The outcome of pilot study 2 indicates that SSB consumption by adolescents is related with external situational factors, such as location, time of the day and company. Therefore, both the e-coach and the gamification elements should be substantially personalized and aligned with the beliefs, the needs and the situational consumption factors of the individual. Moreover, participants mentioned that, besides taste, there are important other reasons for SSB consumption (e.g., energy boost, quenching thirst, availability) and indicated that to quit SSB consumption important other motivators besides health issues may be involved (e.g., saving money, social norm, appearance). Examples of personalization are the type and timing of rewards and the supporting activities to the location, the time and the individual's state of change [see also (62)]. The need for personalization is in line with the participants' desire to control the system's setting, in particular the timing and frequency of notifications, the gamification elements and the characteristics of the avatar.

Pilot study 1 also showed that participants sympathized with the idea of including both virtual and human characters in the application. We indeed believe that in the future the application should be part of a larger social process where virtual and human agents play a variety of competitive, normative and supportive roles, not only as a coach, but also a food expert, parent, teacher, friend or possibly even a wizard. A special role can be played, for instance, by a Tamagotchi-like agent that mirrors the user by simulating an individual that experiences the outcomes of detrimental and healthy behaviors. Human agents may play an important role in both drinking and quitting SSB consumption [c.f., (63)]. In line with Franken et al. (64), participants mentioned the role of their social network, in particular friends and social media influencers (65). It may also be recommendable to involve parents and school in the process, since infants have a natural strong preference for sweet taste and it has been observed that early introduction of added sugars in the diet may promote sweet taste preference (6668). On the other hand, it should be mentioned that adolescents slowly turn away from their parents and friends become more important in the direct living environment, therefore, age may be an important factor for personalization. All this requires the integration of a communication system with the outside world, such as Facebook, WhatsApp or Instagram. It should be added, however, that simply comparing beverage intake with other individuals in the social prototype only had a minor, if any, effect on beverage submission. Results from the studies suggest that this strategy should be combined with an explicit reward system, such as an increase in level or status.

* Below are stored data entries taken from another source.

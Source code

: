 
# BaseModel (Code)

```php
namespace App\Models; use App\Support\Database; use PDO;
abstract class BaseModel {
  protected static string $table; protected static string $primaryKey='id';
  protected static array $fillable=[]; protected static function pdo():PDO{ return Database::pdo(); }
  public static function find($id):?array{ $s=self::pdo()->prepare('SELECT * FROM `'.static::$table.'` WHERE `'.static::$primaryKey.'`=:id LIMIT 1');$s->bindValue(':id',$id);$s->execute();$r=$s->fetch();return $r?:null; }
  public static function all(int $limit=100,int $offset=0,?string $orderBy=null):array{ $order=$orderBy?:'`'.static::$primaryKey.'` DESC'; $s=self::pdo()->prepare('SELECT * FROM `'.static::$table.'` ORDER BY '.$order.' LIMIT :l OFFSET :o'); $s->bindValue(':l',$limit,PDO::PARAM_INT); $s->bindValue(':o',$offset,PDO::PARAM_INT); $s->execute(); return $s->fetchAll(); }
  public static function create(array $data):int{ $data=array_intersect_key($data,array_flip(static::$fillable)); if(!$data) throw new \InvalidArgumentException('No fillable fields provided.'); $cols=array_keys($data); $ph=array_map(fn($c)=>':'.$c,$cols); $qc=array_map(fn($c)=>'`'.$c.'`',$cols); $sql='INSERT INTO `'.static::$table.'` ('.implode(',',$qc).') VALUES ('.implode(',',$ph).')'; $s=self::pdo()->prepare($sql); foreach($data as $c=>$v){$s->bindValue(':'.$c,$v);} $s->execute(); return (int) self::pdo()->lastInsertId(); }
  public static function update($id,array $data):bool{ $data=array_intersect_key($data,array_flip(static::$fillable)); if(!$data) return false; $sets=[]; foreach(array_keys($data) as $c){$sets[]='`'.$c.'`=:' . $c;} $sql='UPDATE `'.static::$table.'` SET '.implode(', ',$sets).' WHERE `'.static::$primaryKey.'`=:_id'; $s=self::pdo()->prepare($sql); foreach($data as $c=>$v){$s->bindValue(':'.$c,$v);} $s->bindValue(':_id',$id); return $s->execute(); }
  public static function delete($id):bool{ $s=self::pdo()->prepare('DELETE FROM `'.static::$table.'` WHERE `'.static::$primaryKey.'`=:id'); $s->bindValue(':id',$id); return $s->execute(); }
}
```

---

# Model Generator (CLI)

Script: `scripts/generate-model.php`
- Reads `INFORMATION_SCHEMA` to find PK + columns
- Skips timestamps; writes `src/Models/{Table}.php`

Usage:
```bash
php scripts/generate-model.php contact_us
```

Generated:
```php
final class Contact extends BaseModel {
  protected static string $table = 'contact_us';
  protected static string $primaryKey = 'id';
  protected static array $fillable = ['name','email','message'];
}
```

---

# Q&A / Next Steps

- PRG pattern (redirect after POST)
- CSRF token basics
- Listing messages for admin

To conclude, current technology and in particular mobile devices offer an amalgam of persuasive strategies to initiate and support the process of behavior change. In this paper we discussed the role of two persuasive design patterns, e-coaching and gamification and their role in the behavior change process. We proposed a rationale for a gamified e-coach application to decrease the consumption of sugar sweetened beverages. Moreover, the results of the three empirical small-scale pilot studies presented in this paper provide directions and inspiration for the design and development of such application. Whereas we targeted specifically at SSB consumption, future designs or applications can incorporate similar design patterns/techniques to improve other healthy dietary habits. Future research should investigate the usability and effectiveness of the proposed gamified e-coach application and gain insight in short-term as well as long-term effectiveness of this approach in supporting healthy lifestyles.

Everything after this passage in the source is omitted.